Failure is an option


Seriously?

The Department of Education estimates the percentage of schools not meeting yearly targets for their students’ proficiency in in math and reading could jump from 37 to 82 percent as states raise standards in attempts to satisfy the law’s mandates.

The 2002 law requires states to set targets aimed at having all students proficient in math and reading by 2014, a standard now viewed as wildly unrealistic.

Someone remind me why the federal government has oversight of a national education system again? Where is that in the Constitution?

I think the idea of uniformity in education is an interesting one but I am not so sure I support it in the context of a national set of standards. For one thing, the federal government seems to be successful in getting teachers to cheat on test scores but less successful in breeding a culture that encourages students to excel.

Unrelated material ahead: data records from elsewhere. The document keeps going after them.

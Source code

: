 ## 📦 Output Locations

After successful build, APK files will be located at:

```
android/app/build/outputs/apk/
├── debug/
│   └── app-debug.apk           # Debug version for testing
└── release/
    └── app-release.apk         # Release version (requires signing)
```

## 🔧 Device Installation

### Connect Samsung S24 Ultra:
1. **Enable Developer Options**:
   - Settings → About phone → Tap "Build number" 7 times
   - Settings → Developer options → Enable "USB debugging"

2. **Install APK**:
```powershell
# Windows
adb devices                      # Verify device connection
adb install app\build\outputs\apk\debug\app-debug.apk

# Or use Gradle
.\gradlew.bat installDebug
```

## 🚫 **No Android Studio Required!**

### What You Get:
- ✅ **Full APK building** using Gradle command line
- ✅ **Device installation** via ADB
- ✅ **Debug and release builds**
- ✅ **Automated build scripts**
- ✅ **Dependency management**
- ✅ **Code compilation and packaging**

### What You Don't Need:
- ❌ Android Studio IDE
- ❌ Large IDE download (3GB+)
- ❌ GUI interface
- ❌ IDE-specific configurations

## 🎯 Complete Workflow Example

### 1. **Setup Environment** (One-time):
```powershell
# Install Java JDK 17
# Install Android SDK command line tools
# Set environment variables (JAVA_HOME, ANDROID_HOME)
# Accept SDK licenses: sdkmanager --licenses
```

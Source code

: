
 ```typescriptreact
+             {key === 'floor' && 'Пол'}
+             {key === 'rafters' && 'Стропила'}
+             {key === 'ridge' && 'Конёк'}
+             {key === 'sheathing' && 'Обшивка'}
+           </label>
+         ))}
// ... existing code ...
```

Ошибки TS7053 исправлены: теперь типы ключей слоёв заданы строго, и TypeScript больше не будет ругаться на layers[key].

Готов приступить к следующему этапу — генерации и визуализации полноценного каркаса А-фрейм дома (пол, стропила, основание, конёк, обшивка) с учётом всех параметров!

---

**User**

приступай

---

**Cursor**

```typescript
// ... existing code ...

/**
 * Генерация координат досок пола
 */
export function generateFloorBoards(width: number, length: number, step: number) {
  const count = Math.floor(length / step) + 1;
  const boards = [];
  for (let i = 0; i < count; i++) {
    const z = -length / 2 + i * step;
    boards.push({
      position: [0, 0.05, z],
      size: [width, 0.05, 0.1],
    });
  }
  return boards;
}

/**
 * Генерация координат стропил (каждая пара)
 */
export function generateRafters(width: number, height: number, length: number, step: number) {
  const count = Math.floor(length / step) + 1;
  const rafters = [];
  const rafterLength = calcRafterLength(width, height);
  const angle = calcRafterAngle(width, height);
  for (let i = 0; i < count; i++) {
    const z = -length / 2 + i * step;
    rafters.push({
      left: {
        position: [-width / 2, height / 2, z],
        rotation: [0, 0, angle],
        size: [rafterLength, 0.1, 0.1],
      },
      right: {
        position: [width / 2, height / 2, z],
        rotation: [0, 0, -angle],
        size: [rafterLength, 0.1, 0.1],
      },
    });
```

Parents should be the primary decision makers when it comes to educating their children. After parents, local communities should have a say. States, and not the federal government should make the final decisions about public education. Every state should allow for an ‘opt-out’ for parents that want to educate their children privately. If this system was in place education would cost a lot less and those who actually valued learning would have a lot more options.

When 82 percent of students are failing to meet the standards either the standards are completely broken or the culture is. Clearly, something is broken in American education. How do we fix it? I would rather have 50 grand experiments going on so that parents have 50 opportunities to vote with their feet and allow for some healthy competition for kids’ minds. Let the states that want to wallow in ignorance do so – they will reap the consequences down the road.